* Supplied data:
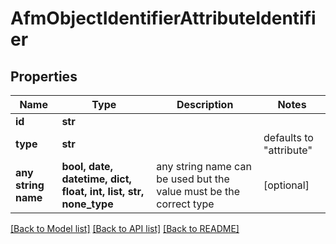 # AfmObjectIdentifierAttributeIdentifier


## Properties
Name | Type | Description | Notes
------------ | ------------- | ------------- | -------------
**id** | **str** |  | 
**type** | **str** |  | defaults to "attribute"
**any string name** | **bool, date, datetime, dict, float, int, list, str, none_type** | any string name can be used but the value must be the correct type | [optional]

[[Back to Model list]](../README.md#documentation-for-models) [[Back to API list]](../README.md#documentation-for-api-endpoints) [[Back to README]](../README.md)


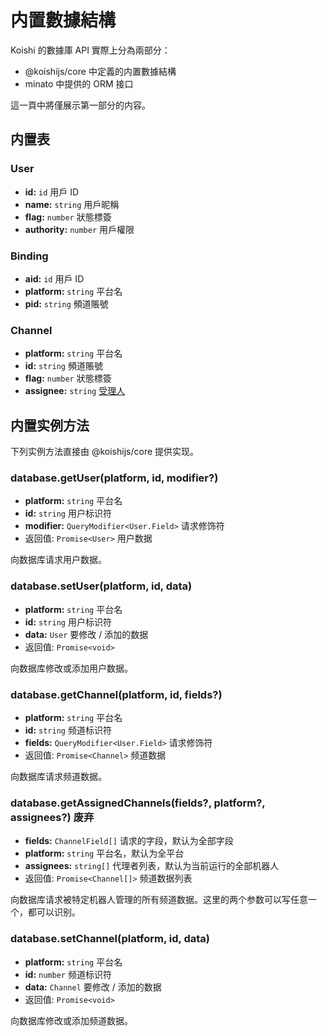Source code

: # 内置數據結構

Koishi 的數據庫 API 實際上分為兩部分：

- @koishijs/core 中定義的内置數據結構
- minato 中提供的 ORM 接口

這一頁中將僅展示第一部分的内容。

## 内置表

### User

- **id:** `id` 用戶 ID
- **name:** `string` 用戶昵稱
- **flag:** `number` 狀態標簽
- **authority:** `number` 用戶權限

### Binding

- **aid:** `id` 用戶 ID
- **platform:** `string` 平台名
- **pid:** `string` 頻道賬號

### Channel

- **platform:** `string` 平台名
- **id:** `string` 頻道賬號
- **flag:** `number` 狀態標簽
- **assignee:** `string` [受理人](../../manual/usage/permission.md#受理人机制)

## 内置实例方法

下列实例方法直接由 @koishijs/core 提供实现。

### database.getUser(platform, id, modifier?)

- **platform:** `string` 平台名
- **id:** `string` 用户标识符
- **modifier:** `QueryModifier<User.Field>` 请求修饰符
- 返回值: `Promise<User>` 用户数据

向数据库请求用户数据。

### database.setUser(platform, id, data)

- **platform:** `string` 平台名
- **id:** `string` 用户标识符
- **data:** `User` 要修改 / 添加的数据
- 返回值: `Promise<void>`

向数据库修改或添加用户数据。

### database.getChannel(platform, id, fields?)

- **platform:** `string` 平台名
- **id:** `string` 频道标识符
- **fields:** `QueryModifier<User.Field>` 请求修饰符
- 返回值: `Promise<Channel>` 频道数据

向数据库请求频道数据。

### database.getAssignedChannels(fields?, platform?, assignees?) <badge type="danger">废弃</badge>

- **fields:** `ChannelField[]` 请求的字段，默认为全部字段
- **platform:** `string` 平台名，默认为全平台
- **assignees:** `string[]` 代理者列表，默认为当前运行的全部机器人
- 返回值: `Promise<Channel[]>` 频道数据列表

向数据库请求被特定机器人管理的所有频道数据。这里的两个参数可以写任意一个，都可以识别。

### database.setChannel(platform, id, data)

- **platform:** `string` 平台名
- **id:** `number` 频道标识符
- **data:** `Channel` 要修改 / 添加的数据
- 返回值: `Promise<void>`

向数据库修改或添加频道数据。
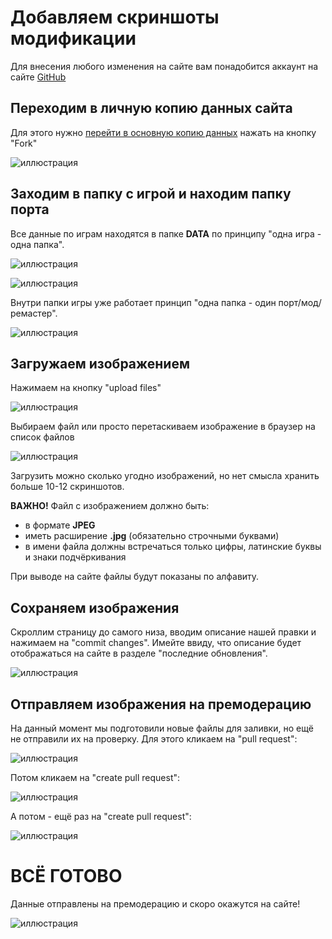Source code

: # Добавляем скриншоты модификации

Для внесения любого изменения на сайте вам понадобится аккаунт на сайте [GitHub](https://github.com/)

## Переходим в личную копию данных сайта

Для этого нужно [перейти в основную копию данных](https://github.com/Newbilius/GamesRevival) нажать на кнопку "Fork"

![иллюстрация](/MANUAL/img/fork.png)

## Заходим в папку с игрой и находим папку порта

Все данные по играм находятся в папке **DATA** по принципу "одна игра - одна папка".

![иллюстрация](/MANUAL/img/data_folder.png)

![иллюстрация](/MANUAL/img/doom2d.png)

Внутри папки игры уже работает принцип "одна папка - один порт/мод/ремастер".

![иллюстрация](/MANUAL/img/doom2d_inside.png)

## Загружаем изображением

Нажимаем на кнопку "upload files"

![иллюстрация](/MANUAL/img/add_logo_1.png)

Выбираем файл или просто перетаскиваем изображение в браузер на список файлов

![иллюстрация](/MANUAL/img/add_logo_2.png)

Загрузить можно сколько угодно изображений, но нет смысла хранить больше 10-12 скриншотов.

**ВАЖНО!** Файл с изображением должно быть:
* в формате **JPEG**
* иметь расширение **.jpg** (обязательно строчными буквами)
* в имени файла должны встречаться только цифры, латинские буквы и знаки подчёркивания

При выводе на сайте файлы будут показаны по алфавиту.

## Сохраняем изображения

Скроллим страницу до самого низа, вводим описание нашей правки и нажимаем на "commit changes". Имейте ввиду, что описание будет отображаться на сайте в разделе "последние обновления".

![иллюстрация](/MANUAL/img/add_logo_commit.png)

## Отправляем изображения на премодерацию

На данный момент мы подготовили новые файлы для заливки, но ещё не отправили их на проверку. Для этого кликаем на "pull request":

![иллюстрация](/MANUAL/img/pull_request_from_fork.png)

Потом кликаем на "create pull request":

![иллюстрация](/MANUAL/img/create_pull_request1.png)

А потом - ещё раз на "create pull request":

![иллюстрация](/MANUAL/img/create_pull_request2.png)

# **ВСЁ ГОТОВО**

Данные отправлены на премодерацию и скоро окажутся на сайте!

![иллюстрация](/MANUAL/img/create_pull_request3.png)
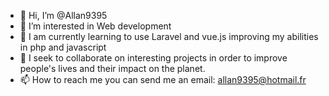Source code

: - 👋 Hi, I’m @Allan9395
- 👀 I’m interested in Web development
- 🌱 I am currently learning to use Laravel and vue.js improving my abilities in php and javascript
- 💞️ I seek to collaborate on interesting projects in order to improve people's lives and their impact on the planet.
- 📫 How to reach me you can send me an email: allan9395@hotmail.fr

<!---
Allan9395/Allan9395 is a ✨ special ✨ repository because its `README.md` (this file) appears on your GitHub profile.
You can click the Preview link to take a look at your changes.
--->

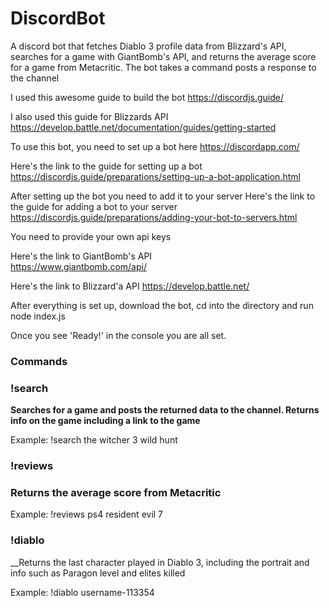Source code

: # DiscordBot
A discord bot that fetches Diablo 3 profile data from Blizzard's API, searches for a game with GiantBomb's API, and returns the average score for a game from Metacritic.
The bot takes a command posts a response to the channel

I used this awesome guide to build the bot 
https://discordjs.guide/

I also used this guide for Blizzards API 
https://develop.battle.net/documentation/guides/getting-started

To use this bot, you need to set up a bot here 
https://discordapp.com/

Here's the link to the guide for setting up a bot
https://discordjs.guide/preparations/setting-up-a-bot-application.html 

After setting up the bot you need to add it to your server 
Here's the link to the guide for adding a bot to your server
https://discordjs.guide/preparations/adding-your-bot-to-servers.html

You need to provide your own api keys

Here's the link to GiantBomb's API  
https://www.giantbomb.com/api/

Here's the link to Blizzard'a API 
https://develop.battle.net/

After everything is set up, download the bot, cd into the directory and run 
node index.js

Once you see 'Ready!' in the console you are all set.

### Commands 

### !search <game> 

__Searches for a game and posts the returned data to the channel. Returns info on the game including a link to the game__

Example: !search the witcher 3 wild hunt

### !reviews <platform> <game> 

### Returns the average score from Metacritic

Example: !reviews ps4 resident evil 7

### !diablo <Battletag> 

__Returns the last character played in Diablo 3, including the portrait and info such as Paragon level and elites killed

Example:  !diablo username-113354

* About this task:
Wherever the word "number" appears in the listing, copy the line that holds it.

* Answer box:
- **flag:** `number` 狀態標簽
- **authority:** `number` 用戶權限
- **flag:** `number` 狀態標簽
- **id:** `number` 频道标识符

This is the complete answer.